** Opening EXERCISE INPUT block **
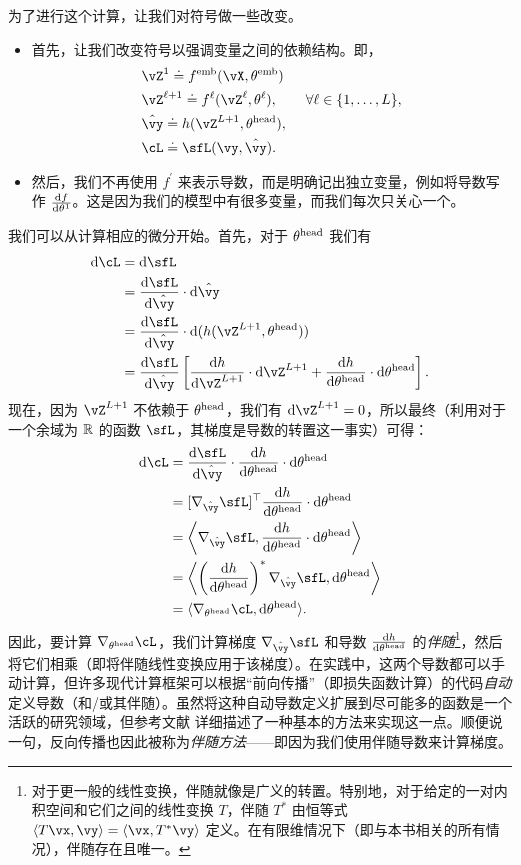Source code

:\documentclass[../../book-main_zh.tex]{subfiles}
\begin{document}
为了进行这个计算，让我们对符号做一些改变。
\begin{itemize}
    \item 首先，让我们改变符号以强调变量之间的依赖结构。即，
    \begin{align}
        &\vZ^{1} \doteq f^{\emb}(\vX, \theta^{\emb}) \\ 
        &\vZ^{\ell + 1} \doteq f^{\ell}(\vZ^{\ell}, \theta^{\ell}), \qquad \forall \ell \in \{1, \dots, L\}, \\
        &\hat{\vy} \doteq h(\vZ^{L+1}, \theta^{\head}), \\ 
        &\cL \doteq \sfL(\vy, \hat{\vy}).
    \end{align}
    \item 然后，我们不再使用 \(f^{\prime}\) 来表示导数，而是明确记出独立变量，例如将导数写作 \(\odv{f}{\theta^{1}}\)。这是因为我们的模型中有很多变量，而我们每次只关心一个。
\end{itemize}
我们可以从计算相应的微分开始。首先，对于 \(\theta^{\mathrm{head}}\) 我们有
\begin{align}
    \odif{\cL}
    &= \odif{\sfL} \\ 
    &= \odv{\sfL}{\hat{\vy}}\cdot\odif{\hat{\vy}} \\ 
    &= \odv{\sfL}{\hat{\vy}}\cdot\odif{{(h(\vZ^{L + 1}, \theta^{\head}))}} \\ 
    &= \odv{\sfL}{\hat{\vy}}\bs{\odv{h}{\vZ^{L + 1}}\cdot\odif{\vZ}^{L + 1} + \odv{h}{\theta^{\head}}\cdot\odif{\theta}^{\head}}.
\end{align}
现在，因为 \(\vZ^{L + 1}\) 不依赖于 \(\theta^{\mathrm{head}}\)，我们有 \(\odif{\vZ}^{L + 1} = 0\)，所以最终（利用对于一个余域为 \(\mathbb{R}\) 的函数 \(\sfL\)，其梯度是导数的转置这一事实）可得：
\begin{align}
    \odif{\cL} 
    &= \odv{\sfL}{\hat{\vy}}\cdot\odv{h}{\theta^{\head}}\cdot\odif{\theta}^{\head} \\ 
    &= [\nabla_{\hat{\vy}}\sfL]^{\top}\odv{h}{\theta^{\head}}\cdot\odif{\theta}^{\head} \\ 
    &= \ip*{\nabla_{\hat{\vy}}\sfL}{\odv{h}{\theta^{\head}}\cdot\odif{\theta}^{\head}} \\
    &= \ip*{\bp{\odv{h}{\theta^{\head}}}^{*}\nabla_{\hat{\vy}}\sfL}{\odif{\theta}^{\head}} \\ 
    &= \ip{\nabla_{\theta^{\head}}\cL}{\odif{\theta}^{\head}}.
\end{align}
因此，要计算 \(\nabla_{\theta^{\head}}\cL\)，我们计算梯度 \(\nabla_{\hat{\vy}}\sfL\) 和导数 \(\odv{h}{\theta^{\head}}\) 的\textit{伴随}\footnote{对于更一般的线性变换，伴随就像是广义的转置。特别地，对于给定的一对内积空间和它们之间的线性变换 \(T\)，伴随 \(T^{*}\) 由恒等式 \(\ip{T\vx}{\vy} = \ip{\vx}{T^{*}\vy}\) 定义。在有限维情况下（即与本书相关的所有情况），伴随存在且唯一。}，然后将它们相乘（即将伴随线性变换应用于该梯度）。在实践中，这两个导数都可以手动计算，但许多现代计算框架可以根据“前向传播”（即损失函数计算）的代码\textit{自动}定义导数（和/或其伴随）。虽然将这种自动导数定义扩展到尽可能多的函数是一个活跃的研究领域，但参考文献 \cite{bright2025matrix} 详细描述了一种基本的方法来实现这一点。顺便说一句，反向传播也因此被称为\textit{伴随方法}——即因为我们使用伴随导数来计算梯度。
\end{document}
** Closing EXERCISE INPUT block **
== ACTIVITY ==
Copy whichever lines in the listing above contain the word "odif".

== EXERCISE RESPONSE ==
    \odif{\cL}
    &= \odif{\sfL} \\ 
    &= \odv{\sfL}{\hat{\vy}}\cdot\odif{\hat{\vy}} \\ 
    &= \odv{\sfL}{\hat{\vy}}\cdot\odif{{(h(\vZ^{L + 1}, \theta^{\head}))}} \\ 
    &= \odv{\sfL}{\hat{\vy}}\bs{\odv{h}{\vZ^{L + 1}}\cdot\odif{\vZ}^{L + 1} + \odv{h}{\theta^{\head}}\cdot\odif{\theta}^{\head}}.
现在，因为 \(\vZ^{L + 1}\) 不依赖于 \(\theta^{\mathrm{head}}\)，我们有 \(\odif{\vZ}^{L + 1} = 0\)，所以最终（利用对于一个余域为 \(\mathbb{R}\) 的函数 \(\sfL\)，其梯度是导数的转置这一事实）可得：
    \odif{\cL} 
    &= \odv{\sfL}{\hat{\vy}}\cdot\odv{h}{\theta^{\head}}\cdot\odif{\theta}^{\head} \\ 
    &= [\nabla_{\hat{\vy}}\sfL]^{\top}\odv{h}{\theta^{\head}}\cdot\odif{\theta}^{\head} \\ 
    &= \ip*{\nabla_{\hat{\vy}}\sfL}{\odv{h}{\theta^{\head}}\cdot\odif{\theta}^{\head}} \\
    &= \ip*{\bp{\odv{h}{\theta^{\head}}}^{*}\nabla_{\hat{\vy}}\sfL}{\odif{\theta}^{\head}} \\ 
    &= \ip{\nabla_{\theta^{\head}}\cL}{\odif{\theta}^{\head}}.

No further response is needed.